▶ **Records from a data source**:
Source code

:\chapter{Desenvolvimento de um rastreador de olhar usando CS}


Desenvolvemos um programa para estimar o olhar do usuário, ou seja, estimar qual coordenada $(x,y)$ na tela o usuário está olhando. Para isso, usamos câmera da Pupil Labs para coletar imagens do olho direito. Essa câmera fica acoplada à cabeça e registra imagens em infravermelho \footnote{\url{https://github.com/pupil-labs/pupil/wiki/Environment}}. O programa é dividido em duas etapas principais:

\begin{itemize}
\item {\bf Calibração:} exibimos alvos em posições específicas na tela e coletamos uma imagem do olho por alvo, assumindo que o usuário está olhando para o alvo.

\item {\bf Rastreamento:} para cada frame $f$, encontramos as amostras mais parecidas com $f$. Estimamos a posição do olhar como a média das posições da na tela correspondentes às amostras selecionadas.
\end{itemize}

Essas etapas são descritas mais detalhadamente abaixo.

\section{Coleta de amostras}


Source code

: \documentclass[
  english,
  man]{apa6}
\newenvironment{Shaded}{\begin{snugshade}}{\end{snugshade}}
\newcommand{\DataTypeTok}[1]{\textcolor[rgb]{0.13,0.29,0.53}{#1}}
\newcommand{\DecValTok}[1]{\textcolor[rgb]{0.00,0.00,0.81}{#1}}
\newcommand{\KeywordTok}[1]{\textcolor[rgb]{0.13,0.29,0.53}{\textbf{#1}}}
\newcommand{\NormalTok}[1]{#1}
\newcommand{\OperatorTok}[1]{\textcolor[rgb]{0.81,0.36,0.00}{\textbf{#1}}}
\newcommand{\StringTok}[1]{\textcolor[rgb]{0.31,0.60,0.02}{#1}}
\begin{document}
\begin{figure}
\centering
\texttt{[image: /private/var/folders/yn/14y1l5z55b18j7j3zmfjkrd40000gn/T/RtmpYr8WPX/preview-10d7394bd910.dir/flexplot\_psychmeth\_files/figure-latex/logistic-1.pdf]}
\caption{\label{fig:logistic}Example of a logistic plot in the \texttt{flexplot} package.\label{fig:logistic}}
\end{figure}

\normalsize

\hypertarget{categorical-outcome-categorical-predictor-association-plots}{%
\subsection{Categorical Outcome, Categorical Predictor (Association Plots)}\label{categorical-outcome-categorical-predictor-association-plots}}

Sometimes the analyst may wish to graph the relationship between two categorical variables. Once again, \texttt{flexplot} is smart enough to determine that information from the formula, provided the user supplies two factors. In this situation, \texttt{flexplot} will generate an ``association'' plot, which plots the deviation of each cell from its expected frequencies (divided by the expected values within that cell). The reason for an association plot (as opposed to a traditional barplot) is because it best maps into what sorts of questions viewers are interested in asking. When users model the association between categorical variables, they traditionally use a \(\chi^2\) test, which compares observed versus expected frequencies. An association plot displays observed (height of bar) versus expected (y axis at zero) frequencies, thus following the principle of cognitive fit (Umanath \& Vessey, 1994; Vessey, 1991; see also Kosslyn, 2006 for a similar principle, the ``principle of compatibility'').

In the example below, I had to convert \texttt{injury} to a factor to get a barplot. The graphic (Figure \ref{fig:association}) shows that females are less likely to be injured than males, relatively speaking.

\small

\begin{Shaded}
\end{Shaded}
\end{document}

▶ **REQUIREMENT**:
Retype the records above in full, matching each line exactly.

▶ **RESPONSE FOR THIS EXERCISE**:
Source code

:\chapter{Desenvolvimento de um rastreador de olhar usando CS}


Desenvolvemos um programa para estimar o olhar do usuário, ou seja, estimar qual coordenada $(x,y)$ na tela o usuário está olhando. Para isso, usamos câmera da Pupil Labs para coletar imagens do olho direito. Essa câmera fica acoplada à cabeça e registra imagens em infravermelho \footnote{\url{https://github.com/pupil-labs/pupil/wiki/Environment}}. O programa é dividido em duas etapas principais:

\begin{itemize}
\item {\bf Calibração:} exibimos alvos em posições específicas na tela e coletamos uma imagem do olho por alvo, assumindo que o usuário está olhando para o alvo.

\item {\bf Rastreamento:} para cada frame $f$, encontramos as amostras mais parecidas com $f$. Estimamos a posição do olhar como a média das posições da na tela correspondentes às amostras selecionadas.
\end{itemize}

Essas etapas são descritas mais detalhadamente abaixo.

\section{Coleta de amostras}


Source code

: \documentclass[
  english,
  man]{apa6}
\newenvironment{Shaded}{\begin{snugshade}}{\end{snugshade}}
\newcommand{\DataTypeTok}[1]{\textcolor[rgb]{0.13,0.29,0.53}{#1}}
\newcommand{\DecValTok}[1]{\textcolor[rgb]{0.00,0.00,0.81}{#1}}
\newcommand{\KeywordTok}[1]{\textcolor[rgb]{0.13,0.29,0.53}{\textbf{#1}}}
\newcommand{\NormalTok}[1]{#1}
\newcommand{\OperatorTok}[1]{\textcolor[rgb]{0.81,0.36,0.00}{\textbf{#1}}}
\newcommand{\StringTok}[1]{\textcolor[rgb]{0.31,0.60,0.02}{#1}}
\begin{document}
\begin{figure}
\centering
\texttt{[image: /private/var/folders/yn/14y1l5z55b18j7j3zmfjkrd40000gn/T/RtmpYr8WPX/preview-10d7394bd910.dir/flexplot\_psychmeth\_files/figure-latex/logistic-1.pdf]}
\caption{\label{fig:logistic}Example of a logistic plot in the \texttt{flexplot} package.\label{fig:logistic}}
\end{figure}

\normalsize

\hypertarget{categorical-outcome-categorical-predictor-association-plots}{%
\subsection{Categorical Outcome, Categorical Predictor (Association Plots)}\label{categorical-outcome-categorical-predictor-association-plots}}

Sometimes the analyst may wish to graph the relationship between two categorical variables. Once again, \texttt{flexplot} is smart enough to determine that information from the formula, provided the user supplies two factors. In this situation, \texttt{flexplot} will generate an ``association'' plot, which plots the deviation of each cell from its expected frequencies (divided by the expected values within that cell). The reason for an association plot (as opposed to a traditional barplot) is because it best maps into what sorts of questions viewers are interested in asking. When users model the association between categorical variables, they traditionally use a \(\chi^2\) test, which compares observed versus expected frequencies. An association plot displays observed (height of bar) versus expected (y axis at zero) frequencies, thus following the principle of cognitive fit (Umanath \& Vessey, 1994; Vessey, 1991; see also Kosslyn, 2006 for a similar principle, the ``principle of compatibility'').

In the example below, I had to convert \texttt{injury} to a factor to get a barplot. The graphic (Figure \ref{fig:association}) shows that females are less likely to be injured than males, relatively speaking.

\small

\begin{Shaded}
\end{Shaded}
\end{document}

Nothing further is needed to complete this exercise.